Al día siguiente del fallecimiento del comandante Chávez, el diario El Universal (el decano de la prensa oligárquica) editorializaba: “Se abre la etapa del chavismo sin Chávez y, tal vez, si la madurez de un pueblo en trance de cambios y en medio de grandes turbulencias lo permite, se pueda construir la gran oportunidad para retomar planes y proyectos necesarios y viables para apuntar a un mejor horizonte, con esperanzas renovadas y consensos generadores de paz y progreso”. Antes, se refería a Chávez en los siguientes términos: “Pero el ejercicio del gobierno, con un estilo polarizador, sectario y agresivo con sus adversarios, generó la división del país en prácticamente dos grandes sectores: el chavismo, a secas, y la oposición democrática”. Digamos que es exactamente el lenguaje que cabe esperarse de un órgano de la oligarquía. No obstante, cuatro días más tarde, durante su discurso de aceptación de la candidatura opositora para las elecciones del próximo 14 de abril, Capriles Radonski abría fuego a discreción: no sólo arremetió con fiereza contra Nicolás Maduro, Presidente encargado, a quien acusó de “irrespetar” la imagen de Chávez (como pretendiendo ubicarse en el improbable sitial de guardián de su memoria), sino que pronunció una frase que provocó una oleada de indignación en el chavismo: “¿Quién sabe cuándo murió el Presidente Chávez?”, sugiriendo que sus familiares, visiblemente afectados como es natural, se estarían prestando para una macabra maniobra electoral del gobierno.

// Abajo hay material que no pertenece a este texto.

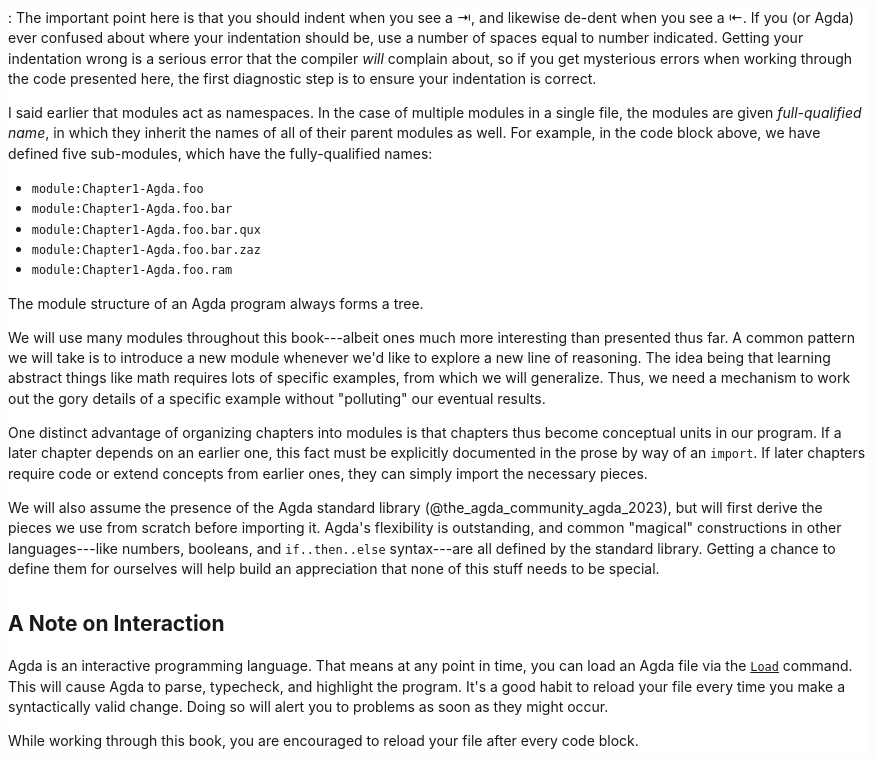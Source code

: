 :   The important point here is that you should indent when you see a
    $\rightarrowbar$, and likewise de-dent when you see a $\barleftarrow$. If
    you (or Agda) ever confused about where your indentation should be, use a
    number of spaces equal to number indicated. Getting your indentation wrong
    is a serious error that the compiler *will* complain about, so if you get
    mysterious errors when working through the code presented here, the first
    diagnostic step is to ensure your indentation is correct.

I said earlier that modules act as namespaces. In the case of multiple modules
in a single file, the modules are given *full-qualified name*, in which they
inherit the names of all of their parent modules as well. For example, in the
code block above, we have defined five sub-modules, which have the
fully-qualified names:

- `module:Chapter1-Agda.foo`
- `module:Chapter1-Agda.foo.bar`
- `module:Chapter1-Agda.foo.bar.qux`
- `module:Chapter1-Agda.foo.bar.zaz`
- `module:Chapter1-Agda.foo.ram`

The module structure of an Agda program always forms a tree.

We will use many modules throughout this book---albeit ones much more
interesting than presented thus far. A common pattern we will take is to
introduce a new module whenever we'd like to explore a new line of reasoning.
The idea being that learning abstract things like math requires lots of specific
examples, from which we will generalize. Thus, we need a mechanism to work out
the gory details of a specific example without "polluting" our eventual
results.

One distinct advantage of organizing chapters into modules is that chapters thus
become conceptual units in our program. If a later chapter depends on an earlier
one, this fact must be explicitly documented in the prose by way of an `import`.
If later chapters require code or extend concepts from earlier ones, they can
simply import the necessary pieces.

We will also assume the presence of the Agda standard library
(@the_agda_community_agda_2023), but will first derive the pieces we use from
scratch before importing it. Agda's flexibility is outstanding, and common
"magical" constructions in other languages---like numbers, booleans, and
`if..then..else` syntax---are all defined by the standard library. Getting a
chance to define them for ourselves will help build an appreciation that none of
this stuff needs to be special.


## A Note on Interaction

Agda is an interactive programming language. That means at any point in time,
you can load an Agda file via the [`Load`](AgdaCmd) command. This will cause
Agda to parse, typecheck, and highlight the program. It's a good habit to reload
your file every time you make a syntactically valid change. Doing so will alert
you to problems as soon as they might occur.

While working through this book, you are encouraged to reload your file after
every code block.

¿Una vulgar provocación del antichavismo, que busca preparar el terreno para nuevas provocaciones, dado que se sabe derrotado el 14 de abril?
Todo apunta a que el chavismo obtendrá una nueva victoria en las elecciones presidenciales. ¿La razón? Chávez no produjo la “división del país”, como sentencia El Universal. La oligarquía lo pintó siempre como un “polarizador, sectario y agresivo”, es decir, como un político irracional. Pero lo que realmente hizo Chávez fue recuperar la “razón estratégica”, como la definía el entrañable Daniel Bensaïd, y aportó decisivamente a la emergencia de una cultura política propiamente chavista. Entre otras cosas, contribuyó a la repolitización de la sociedad venezolana, a la recuperación del antagonismo como fundamento de la política, desplazando a tecnócratas neoliberales y gestores o “representantes”; entendió siempre la revolución como horizonte inseparable de la situación concreta: no se trataba simplemente de “inventar”, en el sentido de atreverse a idear lo nuevo, con audacia, sino de hacerlo posible. Pero nada de esto, incluyendo al mismo Chávez, hubiera sido posible sin el chavismo, hecho fundamentalmente de pueblo pobre, marginado, explotado e invisibilizado, que comenzó a recuperar su dignidad con Chávez a la cabeza. Parafraseando al Mayor General Jacinto Pérez Arcay, mentor del comandante, Chávez no ha sido sino la “punta del iceberg” de una “singularidad histórica”. Luego del 5 de marzo, esa singularidad histórica que es el chavismo ha salido a la calle por centenares de miles, acaso por millones, a reiterar su disposición para la lucha, es decir, para hacer lo posible, siempre dentro del cauce democrático, por garantizar la continuidad de la revolución bolivariana.
¿Pateará el tablero?
Precisamente porque fue un demócrata genuino, y contrario a la imagen que de él crearon sus enemigos, Chávez reivindicó siempre el conflicto como motor de cambios políticos. Claro está, un conflicto que debía ser gestionado democráticamente. En un discurso del 19 de abril de 1999, manifestaba: “Nuestros adversarios tienen el deber de combatir. Que combatan, pero igual nosotros tenemos la obligación de combatir y combatiremos sin tregua… porque aquí hay un conflicto político, hay un conflicto histórico”.
Catorce años después, se trata del mismo conflicto histórico. ¿El antichavismo tendrá el valor de combatir por la vía democrática? ¿O pateará el tablero? Muchas de las preguntas que habremos de formularnos en el futuro dependerán de la forma como aquellas sean respondidas.